## Assignment
Please restate all of the records word for word, setting the pictures aside.

[Data — start]

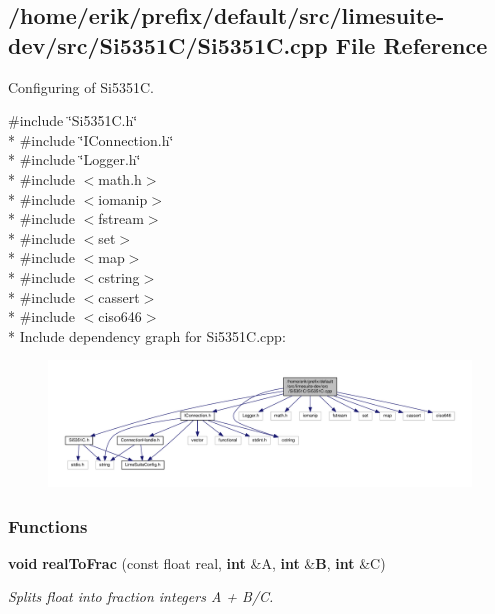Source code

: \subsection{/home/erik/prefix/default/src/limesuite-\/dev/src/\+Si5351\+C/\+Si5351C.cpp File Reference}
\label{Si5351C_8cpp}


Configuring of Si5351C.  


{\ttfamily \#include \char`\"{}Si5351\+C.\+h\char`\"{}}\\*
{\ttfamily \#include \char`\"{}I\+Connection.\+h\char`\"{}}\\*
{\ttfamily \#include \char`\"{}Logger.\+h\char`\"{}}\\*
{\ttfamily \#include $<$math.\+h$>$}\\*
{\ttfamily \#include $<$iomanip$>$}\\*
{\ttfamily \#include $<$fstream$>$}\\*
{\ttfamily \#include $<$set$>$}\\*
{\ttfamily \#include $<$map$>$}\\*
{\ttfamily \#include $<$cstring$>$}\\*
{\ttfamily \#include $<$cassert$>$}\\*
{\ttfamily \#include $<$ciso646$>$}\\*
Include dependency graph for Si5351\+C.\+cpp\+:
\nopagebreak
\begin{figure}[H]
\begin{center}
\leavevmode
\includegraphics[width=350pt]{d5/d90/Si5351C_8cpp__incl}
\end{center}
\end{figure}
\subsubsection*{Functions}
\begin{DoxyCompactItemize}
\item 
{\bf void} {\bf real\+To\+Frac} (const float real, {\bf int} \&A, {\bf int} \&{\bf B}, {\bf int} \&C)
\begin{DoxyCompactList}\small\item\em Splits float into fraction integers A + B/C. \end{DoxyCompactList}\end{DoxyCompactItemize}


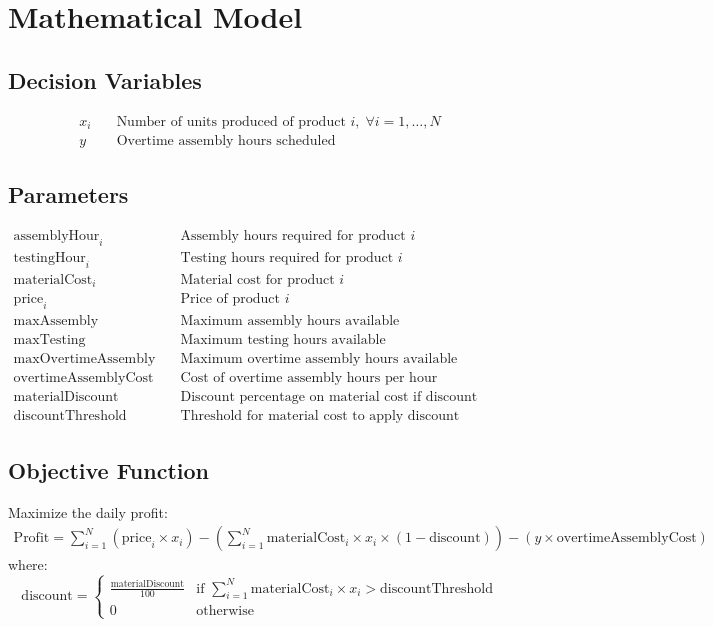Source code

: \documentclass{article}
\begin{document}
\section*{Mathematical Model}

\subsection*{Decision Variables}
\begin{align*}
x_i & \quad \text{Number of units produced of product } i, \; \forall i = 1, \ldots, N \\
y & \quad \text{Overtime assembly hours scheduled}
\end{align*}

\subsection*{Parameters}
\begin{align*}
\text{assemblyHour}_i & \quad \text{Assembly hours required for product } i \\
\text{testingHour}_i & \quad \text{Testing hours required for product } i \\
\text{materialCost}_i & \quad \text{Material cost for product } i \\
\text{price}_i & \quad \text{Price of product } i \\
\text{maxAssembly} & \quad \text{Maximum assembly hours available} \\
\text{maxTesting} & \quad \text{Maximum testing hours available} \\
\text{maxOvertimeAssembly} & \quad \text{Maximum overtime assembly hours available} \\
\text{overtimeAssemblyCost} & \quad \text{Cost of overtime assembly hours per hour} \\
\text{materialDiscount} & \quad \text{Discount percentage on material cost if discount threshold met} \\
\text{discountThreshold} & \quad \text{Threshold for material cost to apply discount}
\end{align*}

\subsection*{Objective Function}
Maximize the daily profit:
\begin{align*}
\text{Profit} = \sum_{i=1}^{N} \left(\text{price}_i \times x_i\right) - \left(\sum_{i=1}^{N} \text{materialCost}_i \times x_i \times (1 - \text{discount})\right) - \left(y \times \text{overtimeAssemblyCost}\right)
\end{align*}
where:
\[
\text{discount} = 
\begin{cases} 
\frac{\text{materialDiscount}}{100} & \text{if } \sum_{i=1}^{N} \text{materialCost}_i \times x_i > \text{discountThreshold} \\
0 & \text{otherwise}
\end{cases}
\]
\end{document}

[Data — finish]

## Exercise solution
Source code

: \subsection{/home/erik/prefix/default/src/limesuite-\/dev/src/\+Si5351\+C/\+Si5351C.cpp File Reference}
\label{Si5351C_8cpp}


Configuring of Si5351C.  


{\ttfamily \#include \char`\"{}Si5351\+C.\+h\char`\"{}}\\*
{\ttfamily \#include \char`\"{}I\+Connection.\+h\char`\"{}}\\*
{\ttfamily \#include \char`\"{}Logger.\+h\char`\"{}}\\*
{\ttfamily \#include $<$math.\+h$>$}\\*
{\ttfamily \#include $<$iomanip$>$}\\*
{\ttfamily \#include $<$fstream$>$}\\*
{\ttfamily \#include $<$set$>$}\\*
{\ttfamily \#include $<$map$>$}\\*
{\ttfamily \#include $<$cstring$>$}\\*
{\ttfamily \#include $<$cassert$>$}\\*
{\ttfamily \#include $<$ciso646$>$}\\*
Include dependency graph for Si5351\+C.\+cpp\+:
\nopagebreak
\begin{figure}[H]
\begin{center}
\leavevmode
\includegraphics[width=350pt]{d5/d90/Si5351C_8cpp__incl}
\end{center}
\end{figure}
\subsubsection*{Functions}
\begin{DoxyCompactItemize}
\item 
{\bf void} {\bf real\+To\+Frac} (const float real, {\bf int} \&A, {\bf int} \&{\bf B}, {\bf int} \&C)
\begin{DoxyCompactList}\small\item\em Splits float into fraction integers A + B/C. \end{DoxyCompactList}\end{DoxyCompactItemize}


Source code

: \documentclass{article}
\begin{document}
\section*{Mathematical Model}

\subsection*{Decision Variables}
\begin{align*}
x_i & \quad \text{Number of units produced of product } i, \; \forall i = 1, \ldots, N \\
y & \quad \text{Overtime assembly hours scheduled}
\end{align*}

\subsection*{Parameters}
\begin{align*}
\text{assemblyHour}_i & \quad \text{Assembly hours required for product } i \\
\text{testingHour}_i & \quad \text{Testing hours required for product } i \\
\text{materialCost}_i & \quad \text{Material cost for product } i \\
\text{price}_i & \quad \text{Price of product } i \\
\text{maxAssembly} & \quad \text{Maximum assembly hours available} \\
\text{maxTesting} & \quad \text{Maximum testing hours available} \\
\text{maxOvertimeAssembly} & \quad \text{Maximum overtime assembly hours available} \\
\text{overtimeAssemblyCost} & \quad \text{Cost of overtime assembly hours per hour} \\
\text{materialDiscount} & \quad \text{Discount percentage on material cost if discount threshold met} \\
\text{discountThreshold} & \quad \text{Threshold for material cost to apply discount}
\end{align*}

\subsection*{Objective Function}
Maximize the daily profit:
\begin{align*}
\text{Profit} = \sum_{i=1}^{N} \left(\text{price}_i \times x_i\right) - \left(\sum_{i=1}^{N} \text{materialCost}_i \times x_i \times (1 - \text{discount})\right) - \left(y \times \text{overtimeAssemblyCost}\right)
\end{align*}
where:
\[
\text{discount} = 
\begin{cases} 
\frac{\text{materialDiscount}}{100} & \text{if } \sum_{i=1}^{N} \text{materialCost}_i \times x_i > \text{discountThreshold} \\
0 & \text{otherwise}
\end{cases}
\]
\end{document}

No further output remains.